Houston, TX — It is estimated that Hurricane Harvey caused $125 billion in damage last year, making it the second-costliest storm to ever hit the United States. In terms of dollars, only 2005’s Hurricane Katrina was more destructive.

But there’s one area where Harvey takes the top spot. According to a new report from Car and Driver, the Category 4 storm, which reached wind speeds of nearly 135 mph, destroyed more vehicles than any other single event in American history.
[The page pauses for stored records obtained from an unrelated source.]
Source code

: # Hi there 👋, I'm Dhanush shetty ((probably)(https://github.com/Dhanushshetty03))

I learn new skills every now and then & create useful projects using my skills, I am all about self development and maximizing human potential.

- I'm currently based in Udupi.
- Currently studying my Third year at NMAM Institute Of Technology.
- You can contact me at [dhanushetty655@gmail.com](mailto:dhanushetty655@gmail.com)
Of the roughly one million cars that were taken out of commission by the storm, mostly through flooding, half were in the Houston metro area alone. Car and Driver’s John Pearley Huffman spent four days in and around the city assessing how Houston’s auto industry dealt with the devastation.
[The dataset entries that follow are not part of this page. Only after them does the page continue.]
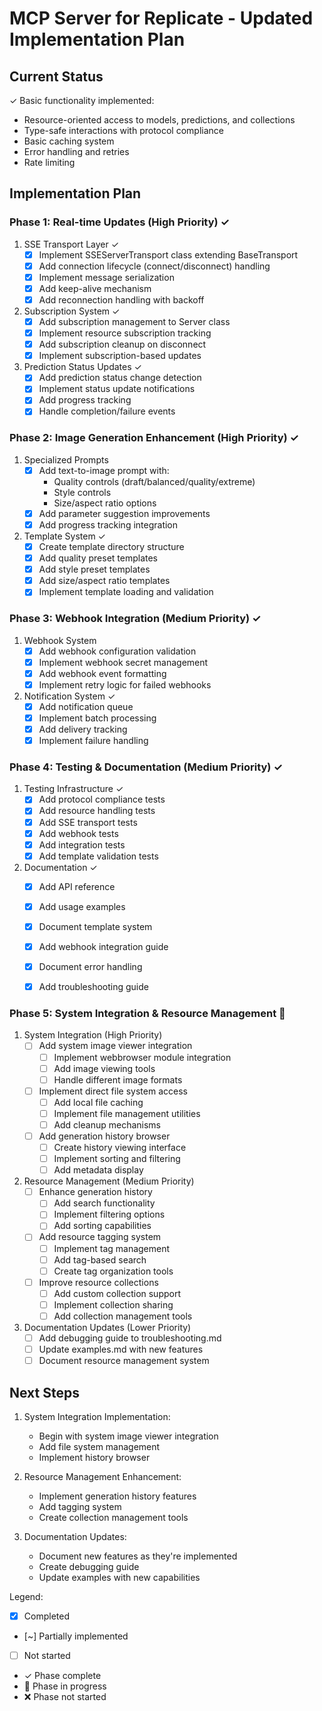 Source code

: # MCP Server for Replicate - Updated Implementation Plan

## Current Status
✓ Basic functionality implemented:
- Resource-oriented access to models, predictions, and collections
- Type-safe interactions with protocol compliance
- Basic caching system
- Error handling and retries
- Rate limiting

## Implementation Plan

### Phase 1: Real-time Updates (High Priority) ✓
1. SSE Transport Layer ✓
   - [x] Implement SSEServerTransport class extending BaseTransport
   - [x] Add connection lifecycle (connect/disconnect) handling
   - [x] Implement message serialization
   - [x] Add keep-alive mechanism
   - [x] Add reconnection handling with backoff

2. Subscription System ✓
   - [x] Add subscription management to Server class
   - [x] Implement resource subscription tracking
   - [x] Add subscription cleanup on disconnect
   - [x] Implement subscription-based updates

3. Prediction Status Updates ✓
   - [x] Add prediction status change detection
   - [x] Implement status update notifications
   - [x] Add progress tracking
   - [x] Handle completion/failure events

### Phase 2: Image Generation Enhancement (High Priority) ✓
1. Specialized Prompts
   - [x] Add text-to-image prompt with:
     - Quality controls (draft/balanced/quality/extreme)
     - Style controls
     - Size/aspect ratio options
   - [x] Add parameter suggestion improvements
   - [x] Add progress tracking integration

2. Template System ✓
   - [x] Create template directory structure
   - [x] Add quality preset templates
   - [x] Add style preset templates
   - [x] Add size/aspect ratio templates
   - [x] Implement template loading and validation

### Phase 3: Webhook Integration (Medium Priority) ✓
1. Webhook System
   - [x] Add webhook configuration validation
   - [x] Implement webhook secret management
   - [x] Add webhook event formatting
   - [x] Implement retry logic for failed webhooks

2. Notification System ✓
   - [x] Add notification queue
   - [x] Implement batch processing
   - [x] Add delivery tracking
   - [x] Implement failure handling

### Phase 4: Testing & Documentation (Medium Priority) ✓
1. Testing Infrastructure ✓
   - [x] Add protocol compliance tests
   - [x] Add resource handling tests
   - [x] Add SSE transport tests
   - [x] Add webhook tests
   - [x] Add integration tests
   - [x] Add template validation tests

2. Documentation ✓
   - [x] Add API reference
   - [x] Add usage examples
   - [x] Document template system
   - [x] Add webhook integration guide
   - [x] Document error handling
   - [x] Add troubleshooting guide



### Phase 5: System Integration & Resource Management 🚧

1. System Integration (High Priority)
   - [ ] Add system image viewer integration
     - [ ] Implement webbrowser module integration
     - [ ] Add image viewing tools
     - [ ] Handle different image formats
   - [ ] Implement direct file system access
     - [ ] Add local file caching
     - [ ] Implement file management utilities
     - [ ] Add cleanup mechanisms
   - [ ] Add generation history browser
     - [ ] Create history viewing interface
     - [ ] Implement sorting and filtering
     - [ ] Add metadata display

2. Resource Management (Medium Priority)
   - [ ] Enhance generation history
     - [ ] Add search functionality
     - [ ] Implement filtering options
     - [ ] Add sorting capabilities
   - [ ] Add resource tagging system
     - [ ] Implement tag management
     - [ ] Add tag-based search
     - [ ] Create tag organization tools
   - [ ] Improve resource collections
     - [ ] Add custom collection support
     - [ ] Implement collection sharing
     - [ ] Add collection management tools

3. Documentation Updates (Lower Priority)
   - [ ] Add debugging guide to troubleshooting.md
   - [ ] Update examples.md with new features
   - [ ] Document resource management system

## Next Steps

1. System Integration Implementation:
   - Begin with system image viewer integration
   - Add file system management
   - Implement history browser

2. Resource Management Enhancement:
   - Implement generation history features
   - Add tagging system
   - Create collection management tools

3. Documentation Updates:
   - Document new features as they're implemented
   - Create debugging guide
   - Update examples with new capabilities

Legend:
- [x] Completed
- [~] Partially implemented
- [ ] Not started
- ✓ Phase complete
- 🚧 Phase in progress
- ❌ Phase not started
Vincent Liggio, who runs a small fleet of tow trucks out of the Houston suburb of Dickinson, told Huffman that at first he just responded to calls from law enforcement but soon realized the damage was too extensive and he needed to take initiative.

“After a while, there were so many of them, they just said clear the roads, and I’d call the dispatcher and tell them what I’d picked up,” he said. “It didn’t show mercy on anybody. It just took the cars.”

Though it may sound as if Liggio made a killing off Harvey’s aftermath, think again. The same floodwaters that ruined the vehicles he was towing wrecked havoc on his fleet. In fact, at the time Huffman was interviewing him, Liggio had lost three of his trucks and was looking to borrow another.

“I have the drivers, but I don’t have trucks,” he said. “By the time I fix my trucks and stuff, I’m going to lose money.”

For Carter Dale, whose family owns and runs local McRee Ford, lost cars equate to lost product. In all, Dale’s dealership had to scrap around 1,100 vehicles in its inventory. About 450 of those were brand new vehicles.

“The water came in everywhere,” he told Huffman. “We had to destroy $61,000 worth of new tires. Drilled holes in all of them. The insides of tires aren’t made to get wet.”

The only bright spot for the Dales was that Harvey’s widespread destruction made the month of September the best ever for the dealership in terms of new car sales, with 385 units moved. That one facet, however, was hardly worth the overall price, family patriarch Mitchell Dale told Huffman:

“But I don’t want to go through another hurricane to have another record month.”

With so many ruined vehicles in a single geographic area, an obvious problem became where exactly to store them until they could be fixed, auctioned, or outright junked. In a bit of irony, the solution was to tow the lifeless automobiles to local racetracks.

Drone footage taken over Royal Purple Raceway and Texas World Speedway shows the mind-boggling scale of just how decimating Harvey’s floodwaters truly were. There, rows upon rows of vehicles sit waiting to be assessed and, more than likely, hauled off to be crushed and melted down.

To view the situation in context, consider that Houston, with 2.3 million residents, is the country’s fourth-largest city. Including the surrounding suburbs, that figure jumps up to 6.3 million. Any way you slice it, that means there were an awful lot of cars waiting to be destroyed when Harvey made landfall back in August.